Maybe try some food tuna normally works and try and get him in the trap or in a box of some sort so you can get him some help, poor little thing 😕


----------



## Peregrine Falcon (4 November 2021)

Sardines in tomato sauce as the bait food. Hope you manage to catch him/her.


----------



## PurBee (4 November 2021)

my own cat when run over ran away from me in the house and headed for the darkest place, airing cupboard. They go into shock and want to hole themselves in…it may actually be human friendly and just acting that way due to the trauma.

So you may be able to sit nearby with some strong smelling meaty food, and it’ll come out to eat. Only give a wee bit at first. You can try to slowly befriend it to fuss its head…..get near to crate it….but if its too wary put more strong smelling food in a comfy box/crate , or the trap you have…

Poor thing, luckily the adrenaline will be a powerful painkiller but that’ll wear off - you might be best to put the crate in a covered area of a barn…they’ll seek out the quietest, darkest, most protected area they can to lay down and recover….try to put the trap in such a place with food in it.

Its strange for a home-bound cat to not run home after injury. Ive had 2 severely injured and they both made the effort to run home, despite horrendous injuries. So maybe its a stray…or just far away from home?


----------



## Equi (4 November 2021)

I would try to herd it to trap it in a stable or similar enclosed area if the trap doesnt work, which i doubt it will.  I hope you get it, poor kitty.


----------



## BeckyFlowers (5 November 2021)

Oh poor little love, but as others have said - food in trap, trap somewhere dark and quiet (up against a wall, in a corner etc).
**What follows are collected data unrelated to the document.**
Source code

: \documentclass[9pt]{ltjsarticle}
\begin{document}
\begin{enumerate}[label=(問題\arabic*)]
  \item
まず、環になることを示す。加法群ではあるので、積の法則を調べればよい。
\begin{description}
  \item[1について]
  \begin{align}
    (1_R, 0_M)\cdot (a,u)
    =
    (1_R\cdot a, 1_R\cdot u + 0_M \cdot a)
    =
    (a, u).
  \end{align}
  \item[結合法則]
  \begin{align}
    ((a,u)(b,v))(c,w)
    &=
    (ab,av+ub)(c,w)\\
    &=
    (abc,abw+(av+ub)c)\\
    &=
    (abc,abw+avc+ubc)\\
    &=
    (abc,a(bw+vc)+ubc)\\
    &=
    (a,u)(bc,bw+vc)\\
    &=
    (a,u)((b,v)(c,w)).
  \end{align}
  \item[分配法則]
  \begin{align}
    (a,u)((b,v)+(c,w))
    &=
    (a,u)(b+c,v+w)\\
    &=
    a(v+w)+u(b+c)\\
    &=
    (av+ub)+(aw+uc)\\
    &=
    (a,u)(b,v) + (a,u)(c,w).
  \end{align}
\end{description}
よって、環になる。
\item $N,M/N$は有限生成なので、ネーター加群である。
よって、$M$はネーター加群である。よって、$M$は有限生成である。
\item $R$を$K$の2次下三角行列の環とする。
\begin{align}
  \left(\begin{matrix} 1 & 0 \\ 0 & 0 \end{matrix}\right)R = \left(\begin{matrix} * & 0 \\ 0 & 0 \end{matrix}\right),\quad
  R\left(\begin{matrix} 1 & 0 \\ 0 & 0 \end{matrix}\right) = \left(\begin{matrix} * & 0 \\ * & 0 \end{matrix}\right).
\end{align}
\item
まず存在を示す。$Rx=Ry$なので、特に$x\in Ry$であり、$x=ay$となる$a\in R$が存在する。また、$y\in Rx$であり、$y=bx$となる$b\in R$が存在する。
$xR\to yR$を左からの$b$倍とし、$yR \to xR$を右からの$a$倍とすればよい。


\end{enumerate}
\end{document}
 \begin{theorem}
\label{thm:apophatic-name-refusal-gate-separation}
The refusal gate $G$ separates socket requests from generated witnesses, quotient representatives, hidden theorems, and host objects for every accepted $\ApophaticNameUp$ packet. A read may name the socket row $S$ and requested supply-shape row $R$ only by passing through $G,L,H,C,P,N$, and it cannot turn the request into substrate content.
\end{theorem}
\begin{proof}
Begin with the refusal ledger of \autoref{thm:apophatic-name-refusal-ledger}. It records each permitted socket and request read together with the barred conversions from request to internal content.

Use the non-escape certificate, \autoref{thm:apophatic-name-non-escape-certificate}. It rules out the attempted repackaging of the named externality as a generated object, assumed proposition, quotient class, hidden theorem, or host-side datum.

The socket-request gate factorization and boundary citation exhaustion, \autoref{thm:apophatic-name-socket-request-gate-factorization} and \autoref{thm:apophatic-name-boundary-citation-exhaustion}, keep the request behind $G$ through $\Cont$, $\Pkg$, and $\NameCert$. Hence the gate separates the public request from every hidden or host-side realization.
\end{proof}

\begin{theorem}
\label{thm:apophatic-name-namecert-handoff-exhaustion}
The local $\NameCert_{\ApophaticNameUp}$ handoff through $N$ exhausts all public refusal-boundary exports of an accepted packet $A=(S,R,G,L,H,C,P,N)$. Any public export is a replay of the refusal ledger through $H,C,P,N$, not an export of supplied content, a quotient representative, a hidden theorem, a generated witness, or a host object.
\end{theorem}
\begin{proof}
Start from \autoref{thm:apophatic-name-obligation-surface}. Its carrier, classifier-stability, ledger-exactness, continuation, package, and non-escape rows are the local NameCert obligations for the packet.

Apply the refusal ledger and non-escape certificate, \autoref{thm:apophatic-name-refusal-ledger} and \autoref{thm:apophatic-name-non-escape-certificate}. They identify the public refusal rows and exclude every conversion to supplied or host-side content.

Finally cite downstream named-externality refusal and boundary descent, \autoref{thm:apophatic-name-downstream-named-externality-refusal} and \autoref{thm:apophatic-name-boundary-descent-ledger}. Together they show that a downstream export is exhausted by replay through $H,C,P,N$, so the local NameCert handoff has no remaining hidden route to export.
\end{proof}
If it's still behind the muck heap then I would put the food and trap there up against the wall if there is one.

Keep us posted.


----------



## LadyGascoyne (5 November 2021)

No luck with trap last night.

This was about midday, when it arrived.



This is the leg it has hurt:



and this was last night. 





We left one stable light on and one off, and it went into the one with the light on so we wonder whether it is a house cat who is just very confused and afraid. 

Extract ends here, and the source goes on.